• **Assignment**: Repeat the data word for word and skip the pictures.

• **Extracted data**:
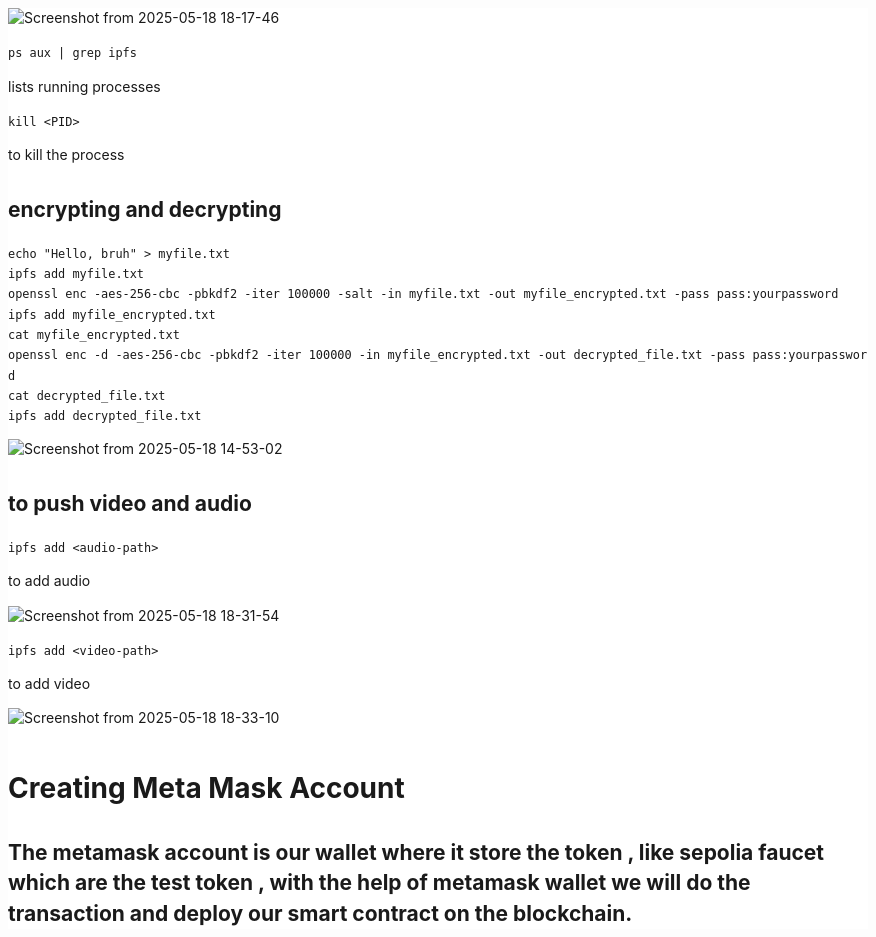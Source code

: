 ![Screenshot from 2025-05-18 18-17-46](https://github.com/user-attachments/assets/c8cabc91-d041-4089-97c8-3a26308f4655)


```
ps aux | grep ipfs
```
lists running processes

```
kill <PID>
```
to kill the process

## encrypting and decrypting
```
echo "Hello, bruh" > myfile.txt
ipfs add myfile.txt
openssl enc -aes-256-cbc -pbkdf2 -iter 100000 -salt -in myfile.txt -out myfile_encrypted.txt -pass pass:yourpassword
ipfs add myfile_encrypted.txt
cat myfile_encrypted.txt
openssl enc -d -aes-256-cbc -pbkdf2 -iter 100000 -in myfile_encrypted.txt -out decrypted_file.txt -pass pass:yourpassword
cat decrypted_file.txt
ipfs add decrypted_file.txt
```
![Screenshot from 2025-05-18 14-53-02](https://github.com/user-attachments/assets/eec98841-f5d2-4309-9f68-2e6079ebd277)


## to push video and audio

```
ipfs add <audio-path>
```
to add audio

![Screenshot from 2025-05-18 18-31-54](https://github.com/user-attachments/assets/79bf8910-dfb3-428a-911a-07a1169c675f)



```
ipfs add <video-path>
```
to add video

![Screenshot from 2025-05-18 18-33-10](https://github.com/user-attachments/assets/e68305d5-9634-4682-a265-d9a706d8e067)



# Creating Meta Mask Account

## The metamask account is our wallet where it store the token , like sepolia faucet which are the test token , with the help of metamask wallet we will do the transaction and deploy our smart contract on the blockchain.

• **Completed exercise**:
Source code

: ![Screenshot from 2025-05-18 18-17-46](https://github.com/user-attachments/assets/c8cabc91-d041-4089-97c8-3a26308f4655)


```
ps aux | grep ipfs
```
lists running processes

```
kill <PID>
```
to kill the process

## encrypting and decrypting
```
echo "Hello, bruh" > myfile.txt
ipfs add myfile.txt
openssl enc -aes-256-cbc -pbkdf2 -iter 100000 -salt -in myfile.txt -out myfile_encrypted.txt -pass pass:yourpassword
ipfs add myfile_encrypted.txt
cat myfile_encrypted.txt
openssl enc -d -aes-256-cbc -pbkdf2 -iter 100000 -in myfile_encrypted.txt -out decrypted_file.txt -pass pass:yourpassword
cat decrypted_file.txt
ipfs add decrypted_file.txt
```
![Screenshot from 2025-05-18 14-53-02](https://github.com/user-attachments/assets/eec98841-f5d2-4309-9f68-2e6079ebd277)


## to push video and audio

```
ipfs add <audio-path>
```
to add audio

![Screenshot from 2025-05-18 18-31-54](https://github.com/user-attachments/assets/79bf8910-dfb3-428a-911a-07a1169c675f)



```
ipfs add <video-path>
```
to add video

![Screenshot from 2025-05-18 18-33-10](https://github.com/user-attachments/assets/e68305d5-9634-4682-a265-d9a706d8e067)



# Creating Meta Mask Account

## The metamask account is our wallet where it store the token , like sepolia faucet which are the test token , with the help of metamask wallet we will do the transaction and deploy our smart contract on the blockchain.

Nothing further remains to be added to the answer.